Doug TenNapel's books usually have three main ingredients: energy, humour and heart. Generally, but not always, they're all ages titles, they have the sort of high concept plots that have film studios on alert and where they used to be black and white they're now in colour thanks to Scholastic who published TenNapel's previous book Ghostopolis and his new one: Bad Island (Scholastic). Sounding something like a cross between Swiss Family Robinson and The Island of Doctor Moreau with some aliens thrown in a family on holiday get in serious trouble and find themselves washed up on an island trying to work together against mysterious beasties.
I always look forward to reading TenNapel's books (see here for my blog about the brilliant Power Up a couple of years ago) and I'm even more curious as I've been unable to find almost any preview art but there are a couple of reviews around (see here and here). UPDATE. Thanks to the belated post I was able to read it before posting and I can confirm it's an excellent all ages read.

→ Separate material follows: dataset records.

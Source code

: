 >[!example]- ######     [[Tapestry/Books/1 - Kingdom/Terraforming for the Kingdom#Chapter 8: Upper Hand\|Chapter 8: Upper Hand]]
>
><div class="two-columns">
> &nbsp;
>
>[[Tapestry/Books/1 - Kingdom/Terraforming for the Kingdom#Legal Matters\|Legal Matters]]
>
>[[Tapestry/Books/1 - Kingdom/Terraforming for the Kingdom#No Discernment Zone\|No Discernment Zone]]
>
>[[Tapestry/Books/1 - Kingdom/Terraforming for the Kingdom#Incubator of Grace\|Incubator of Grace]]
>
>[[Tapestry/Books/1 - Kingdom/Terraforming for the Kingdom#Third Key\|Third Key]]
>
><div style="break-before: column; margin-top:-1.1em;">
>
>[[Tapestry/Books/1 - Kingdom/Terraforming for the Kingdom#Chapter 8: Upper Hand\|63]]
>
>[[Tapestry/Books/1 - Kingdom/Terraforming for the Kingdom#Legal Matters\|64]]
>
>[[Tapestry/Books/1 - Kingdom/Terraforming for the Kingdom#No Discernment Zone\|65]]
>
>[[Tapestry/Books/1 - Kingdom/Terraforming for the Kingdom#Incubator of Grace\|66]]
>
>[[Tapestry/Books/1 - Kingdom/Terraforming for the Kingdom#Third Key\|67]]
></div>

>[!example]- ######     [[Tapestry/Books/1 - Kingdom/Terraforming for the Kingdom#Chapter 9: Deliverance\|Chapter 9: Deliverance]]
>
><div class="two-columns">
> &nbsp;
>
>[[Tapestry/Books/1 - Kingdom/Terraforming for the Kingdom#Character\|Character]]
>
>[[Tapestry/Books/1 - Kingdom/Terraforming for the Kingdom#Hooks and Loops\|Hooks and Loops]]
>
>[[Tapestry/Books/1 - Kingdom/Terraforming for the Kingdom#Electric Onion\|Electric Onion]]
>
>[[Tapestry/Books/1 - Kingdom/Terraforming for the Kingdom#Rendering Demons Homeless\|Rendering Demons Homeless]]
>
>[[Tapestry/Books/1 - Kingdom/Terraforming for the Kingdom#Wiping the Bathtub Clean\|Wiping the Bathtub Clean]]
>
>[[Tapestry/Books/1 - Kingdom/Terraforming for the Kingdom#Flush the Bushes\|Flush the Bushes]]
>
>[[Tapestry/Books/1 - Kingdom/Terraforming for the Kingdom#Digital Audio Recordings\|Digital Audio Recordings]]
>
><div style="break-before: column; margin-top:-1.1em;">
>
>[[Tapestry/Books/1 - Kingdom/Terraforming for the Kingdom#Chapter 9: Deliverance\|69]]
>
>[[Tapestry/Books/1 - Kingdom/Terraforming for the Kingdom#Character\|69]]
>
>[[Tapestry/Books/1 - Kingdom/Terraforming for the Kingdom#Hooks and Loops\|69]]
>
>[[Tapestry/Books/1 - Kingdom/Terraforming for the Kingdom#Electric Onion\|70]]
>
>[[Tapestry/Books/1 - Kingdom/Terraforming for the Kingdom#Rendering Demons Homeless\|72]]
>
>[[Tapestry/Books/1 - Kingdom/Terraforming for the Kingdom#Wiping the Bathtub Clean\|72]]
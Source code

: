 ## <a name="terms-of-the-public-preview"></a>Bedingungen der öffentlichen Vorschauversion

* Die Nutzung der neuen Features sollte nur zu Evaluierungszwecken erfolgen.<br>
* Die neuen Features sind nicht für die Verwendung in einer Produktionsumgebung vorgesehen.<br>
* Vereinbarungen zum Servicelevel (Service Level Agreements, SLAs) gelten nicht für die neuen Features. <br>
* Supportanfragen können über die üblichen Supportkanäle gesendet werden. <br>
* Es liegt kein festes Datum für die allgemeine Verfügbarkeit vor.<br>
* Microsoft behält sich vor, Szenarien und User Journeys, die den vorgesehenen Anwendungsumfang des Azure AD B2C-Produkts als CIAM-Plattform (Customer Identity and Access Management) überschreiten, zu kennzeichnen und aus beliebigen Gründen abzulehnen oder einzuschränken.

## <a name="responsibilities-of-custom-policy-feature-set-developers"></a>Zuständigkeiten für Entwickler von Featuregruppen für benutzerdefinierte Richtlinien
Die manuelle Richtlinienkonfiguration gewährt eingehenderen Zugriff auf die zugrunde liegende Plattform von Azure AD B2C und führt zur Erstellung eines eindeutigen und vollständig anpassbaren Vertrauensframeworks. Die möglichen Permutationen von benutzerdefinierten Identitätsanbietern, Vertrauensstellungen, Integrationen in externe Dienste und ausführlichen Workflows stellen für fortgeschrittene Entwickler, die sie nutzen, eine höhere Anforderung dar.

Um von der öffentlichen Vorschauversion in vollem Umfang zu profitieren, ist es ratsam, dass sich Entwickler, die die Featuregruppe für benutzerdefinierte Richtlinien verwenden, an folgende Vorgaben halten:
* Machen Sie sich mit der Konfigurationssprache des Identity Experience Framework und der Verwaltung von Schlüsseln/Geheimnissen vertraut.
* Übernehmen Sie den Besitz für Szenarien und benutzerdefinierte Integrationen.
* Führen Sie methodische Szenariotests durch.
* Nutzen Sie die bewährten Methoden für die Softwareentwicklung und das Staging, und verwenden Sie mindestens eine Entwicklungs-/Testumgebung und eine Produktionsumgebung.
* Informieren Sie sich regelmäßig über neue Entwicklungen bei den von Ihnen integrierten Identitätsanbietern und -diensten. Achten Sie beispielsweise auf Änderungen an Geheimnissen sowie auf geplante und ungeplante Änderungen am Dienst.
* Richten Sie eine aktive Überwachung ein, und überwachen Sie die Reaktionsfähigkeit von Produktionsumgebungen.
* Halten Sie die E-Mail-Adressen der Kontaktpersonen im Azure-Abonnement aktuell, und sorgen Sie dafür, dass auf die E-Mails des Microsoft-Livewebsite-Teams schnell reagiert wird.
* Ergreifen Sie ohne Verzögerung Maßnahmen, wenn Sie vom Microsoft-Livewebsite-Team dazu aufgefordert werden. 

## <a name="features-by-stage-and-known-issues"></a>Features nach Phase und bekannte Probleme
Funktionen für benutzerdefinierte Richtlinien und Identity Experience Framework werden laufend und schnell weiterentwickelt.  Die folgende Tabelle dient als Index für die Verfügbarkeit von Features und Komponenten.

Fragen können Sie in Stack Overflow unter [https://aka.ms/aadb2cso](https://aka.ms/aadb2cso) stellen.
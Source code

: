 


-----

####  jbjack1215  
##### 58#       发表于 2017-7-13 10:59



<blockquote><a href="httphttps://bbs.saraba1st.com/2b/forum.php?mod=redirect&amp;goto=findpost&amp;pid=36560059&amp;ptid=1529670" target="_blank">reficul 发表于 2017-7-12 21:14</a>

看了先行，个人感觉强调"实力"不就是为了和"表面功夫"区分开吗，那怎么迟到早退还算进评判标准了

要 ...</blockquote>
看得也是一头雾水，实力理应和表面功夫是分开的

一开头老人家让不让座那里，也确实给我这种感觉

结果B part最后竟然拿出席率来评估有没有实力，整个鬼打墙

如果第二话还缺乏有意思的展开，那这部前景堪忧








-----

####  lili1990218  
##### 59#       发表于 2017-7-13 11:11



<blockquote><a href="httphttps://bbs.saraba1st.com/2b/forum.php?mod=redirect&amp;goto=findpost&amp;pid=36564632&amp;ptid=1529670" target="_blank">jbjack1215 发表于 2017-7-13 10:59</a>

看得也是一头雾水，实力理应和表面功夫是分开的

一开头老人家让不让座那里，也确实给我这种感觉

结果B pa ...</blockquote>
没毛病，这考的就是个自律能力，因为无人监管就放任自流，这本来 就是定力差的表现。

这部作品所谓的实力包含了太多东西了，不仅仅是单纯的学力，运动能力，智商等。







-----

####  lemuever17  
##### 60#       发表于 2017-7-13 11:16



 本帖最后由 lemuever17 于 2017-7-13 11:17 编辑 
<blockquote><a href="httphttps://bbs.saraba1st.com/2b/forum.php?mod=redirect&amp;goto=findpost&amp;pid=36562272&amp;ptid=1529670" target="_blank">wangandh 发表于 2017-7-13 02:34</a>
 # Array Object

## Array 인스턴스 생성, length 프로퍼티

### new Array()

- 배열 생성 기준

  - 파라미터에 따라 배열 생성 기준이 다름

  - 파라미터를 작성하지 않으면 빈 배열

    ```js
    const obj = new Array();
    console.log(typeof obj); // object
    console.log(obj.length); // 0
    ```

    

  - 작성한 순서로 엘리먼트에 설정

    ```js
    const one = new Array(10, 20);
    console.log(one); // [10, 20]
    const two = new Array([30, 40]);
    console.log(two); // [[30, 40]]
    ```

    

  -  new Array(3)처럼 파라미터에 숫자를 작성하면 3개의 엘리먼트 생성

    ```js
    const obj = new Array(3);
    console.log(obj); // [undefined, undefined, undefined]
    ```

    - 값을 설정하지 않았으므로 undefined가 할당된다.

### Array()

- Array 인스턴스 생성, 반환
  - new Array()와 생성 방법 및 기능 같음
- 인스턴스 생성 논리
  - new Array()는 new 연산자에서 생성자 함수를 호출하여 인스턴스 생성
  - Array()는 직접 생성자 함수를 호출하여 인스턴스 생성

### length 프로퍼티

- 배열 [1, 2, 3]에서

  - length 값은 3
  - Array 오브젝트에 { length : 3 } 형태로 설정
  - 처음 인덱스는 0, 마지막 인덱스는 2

Fear Itself #5 is the the big release of the comic week with the story really cookin' now after a slow start but in Amazing Spider-Man #667, Spider-Island kicks off the SPIDER-MAN EVENT OF THE DECAAAAADE! (apart from the prelude issue out last week of course). Anyway New Yorkers are all fully infected with funny abilities and we know it's an important event because there are spin-off titles such Spider-Island: Cloak & Dagger #1. Welcome back to the big time Spidey. DC have declared their patch Batman week with five titles featuring the big man. Batman & Robin #21 features a promising cover as a siege in France's Arkham Asylum threatens to turn Paris surrealist nightmare, but he also takes time out to clobber some teenage girls in Batman Inc #9, which is nice. And Mike Mignola's other non-Hellboy creation, the more swashbuckling but equally world-weary Baltimore begins another adventure in Baltimore: The Curse Bells #1.